La déclaration « dit que +Rien ne peut porter atteinte aux droits civiques et religieux des collectivités non juives en Palestine+ », enchaîne l’homme d’affaires, engagé pour la cause palestinienne depuis plus d’un demi-siècle.
« Cela voudrait dire que nous n’avons pas de droits politiques, que nous ne sommes que des +collectivités non juives+ en Palestine. De quel droit les Britanniques ont-ils pu donner ce qui ne leur appartenait pas? », s’insurge-t-il, à propos de cette déclaration considérée comme un jalon important ayant favorisé la création d’Israël en 1948.
M. Masri trône au sommet d’un empire familial, le conglomérat Edgo, actif dans les services aux entreprises pétrolières du Golfe.
L’industriel a également cofondé la holding « Palestine Development and Investment Co » (Padico), spécialisée dans le développement des infrastructures palestiniennes et aux ramifications multiples dans les télécoms et la finance. Un géant dirigé aujourd’hui par son neveu Bachar.
Père de six enfants, M. Masri –qui avait quitté la Palestine à 18 ans pour étudier la géologie aux Etats-Unis– vit désormais seul dans son château.
Obsession
Au centre de la demeure, un marbre d’Hercule. Dans un salon, une statue babylonienne. Au sous-sol, un mini-musée de la « mémoire palestinienne » où l’homme d’affaires apparaît sur des fresques peintes de la « Nakba » (« Catastrophe » en arabe), terme utilisé par les Palestiniens pour décrire l’usurpation de la Palestine et l’implantation d’Israël, et la « Naksa » (« Rechute »), défaite arabe lors de la guerre des Six-Jours (1967).
Sur les murs se déclinent des photos de l’homme à la silhouette en aiguille et aux yeux azurs, aux côtés du démocrate américain Joe Biden, de Nelson Mandela ou de Yasser Arafat, leader historique de la cause palestinienne dont il était l’ami et qu’il dit avoir exfiltré en 1970 de Jordanie à la Syrie dans le coffre de sa voiture…
Milliardaire selon la presse arabe –un magazine spécialisé évaluait sa fortune à 1,6 milliard de dollars en 2006–, le magnat n’a jamais été loin de la politique, étant dans sa jeunesse ministre en Jordanie, puis ministre palestinien.
L’octogénaire, qui aurait refusé plusieurs fois d’être nommé Premier ministre de l’Autorité palestinienne mais qui a conservé un siège au Conseil législatif palestinien, reste obsédé par la déclaration Balfour.
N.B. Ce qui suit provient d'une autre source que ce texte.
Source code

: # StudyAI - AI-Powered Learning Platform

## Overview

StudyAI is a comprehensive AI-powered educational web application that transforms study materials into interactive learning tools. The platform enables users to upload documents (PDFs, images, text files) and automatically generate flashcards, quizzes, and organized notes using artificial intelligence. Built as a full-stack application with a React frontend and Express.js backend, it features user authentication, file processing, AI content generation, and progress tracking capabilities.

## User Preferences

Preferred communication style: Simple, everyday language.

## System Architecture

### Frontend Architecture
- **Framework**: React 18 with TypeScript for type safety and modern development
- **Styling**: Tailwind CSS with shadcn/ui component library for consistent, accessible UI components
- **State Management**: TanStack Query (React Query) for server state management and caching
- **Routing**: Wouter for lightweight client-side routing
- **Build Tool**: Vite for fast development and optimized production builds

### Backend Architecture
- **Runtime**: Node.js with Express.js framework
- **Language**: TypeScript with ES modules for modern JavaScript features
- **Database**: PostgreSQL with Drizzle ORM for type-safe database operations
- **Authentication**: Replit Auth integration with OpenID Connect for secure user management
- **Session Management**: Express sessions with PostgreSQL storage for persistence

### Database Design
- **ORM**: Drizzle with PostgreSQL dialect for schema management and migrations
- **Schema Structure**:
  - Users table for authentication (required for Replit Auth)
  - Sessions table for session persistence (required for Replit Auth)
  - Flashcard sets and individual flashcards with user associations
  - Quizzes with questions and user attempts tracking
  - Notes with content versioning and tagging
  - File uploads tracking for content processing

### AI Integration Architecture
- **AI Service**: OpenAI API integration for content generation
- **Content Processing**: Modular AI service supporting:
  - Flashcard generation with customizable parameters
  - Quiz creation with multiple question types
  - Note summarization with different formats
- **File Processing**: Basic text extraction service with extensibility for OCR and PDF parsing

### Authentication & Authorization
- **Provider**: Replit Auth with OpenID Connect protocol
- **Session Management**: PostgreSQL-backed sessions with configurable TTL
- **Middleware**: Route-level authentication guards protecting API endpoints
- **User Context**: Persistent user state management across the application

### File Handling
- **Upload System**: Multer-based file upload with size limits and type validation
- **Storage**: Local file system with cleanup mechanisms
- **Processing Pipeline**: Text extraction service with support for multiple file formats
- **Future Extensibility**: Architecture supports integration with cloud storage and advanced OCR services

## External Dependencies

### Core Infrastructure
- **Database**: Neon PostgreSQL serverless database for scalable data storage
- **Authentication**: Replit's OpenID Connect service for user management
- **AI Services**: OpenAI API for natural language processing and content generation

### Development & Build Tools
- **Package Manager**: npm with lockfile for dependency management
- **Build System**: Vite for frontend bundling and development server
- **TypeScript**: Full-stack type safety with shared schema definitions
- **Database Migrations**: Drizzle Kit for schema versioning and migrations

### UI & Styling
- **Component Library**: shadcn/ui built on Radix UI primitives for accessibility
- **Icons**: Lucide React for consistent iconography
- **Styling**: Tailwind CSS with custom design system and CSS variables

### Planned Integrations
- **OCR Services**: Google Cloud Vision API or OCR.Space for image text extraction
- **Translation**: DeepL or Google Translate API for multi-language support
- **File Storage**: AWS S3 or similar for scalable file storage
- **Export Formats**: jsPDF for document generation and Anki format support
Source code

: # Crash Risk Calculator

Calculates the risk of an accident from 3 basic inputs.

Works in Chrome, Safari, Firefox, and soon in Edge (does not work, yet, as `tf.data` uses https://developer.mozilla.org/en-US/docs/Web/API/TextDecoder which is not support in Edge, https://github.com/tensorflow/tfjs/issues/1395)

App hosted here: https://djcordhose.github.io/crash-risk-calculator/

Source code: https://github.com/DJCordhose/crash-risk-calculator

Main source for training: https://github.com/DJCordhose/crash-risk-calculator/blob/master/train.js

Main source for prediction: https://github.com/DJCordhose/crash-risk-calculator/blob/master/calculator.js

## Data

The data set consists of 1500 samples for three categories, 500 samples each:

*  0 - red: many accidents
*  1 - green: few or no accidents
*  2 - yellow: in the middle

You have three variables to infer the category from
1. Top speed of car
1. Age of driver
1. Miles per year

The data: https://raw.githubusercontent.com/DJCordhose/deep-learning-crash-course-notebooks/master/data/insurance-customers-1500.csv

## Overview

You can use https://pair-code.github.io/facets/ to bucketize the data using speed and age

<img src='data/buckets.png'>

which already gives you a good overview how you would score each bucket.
« Je me souviens du jour où le professeur nous a parlé de la déclaration Balfour et de sa signification. J’avais huit ans. Il l’a lue et l’a mise dans ma tête. Depuis ce jour, je suis en colère. »
« Pire » période
« Aujourd’hui, c’est le pire période de l’histoire palestinienne (…), nous vivons dans une grande prison », clame-t-il en évoquant, outre l’occupation israélienne de la Cisjordanie depuis 1967, la normalisation récente des relations entre Israël et plusieurs pays arabes de la région, les divisions inter palestiniennes, et l’absence de « volonté des Israéliens de partager le gâteau » de la terre.
M. Masri rêve d’une réconciliation entre le Fatah laïque de Mahmoud Abbas et le mouvement islamique du Hamas pour redonner une voix unie aux Palestiniens.
Il écrit, sans grand espoir, des lettres au président américain Donald Trump pour s’opposer à son plan pour le Moyen-Orient et plaider pour une solution à deux Etats, et voit a contrario le président français Emmanuel Macron en faiseur de paix israélo-palestinienne.
Il est descendu de ses collines le 22 octobre pour tenter de triompher de l’histoire. Il a déposé avec des ONG locales une plainte symbolique devant un tribunal palestinien, réclamant au Royaume-Uni d’indemniser les Palestiniens des « torts » infligés par Lord Balfour, ancien chef de la diplomatie britannique dont la déclaration a si longtemps hanté ses nuits.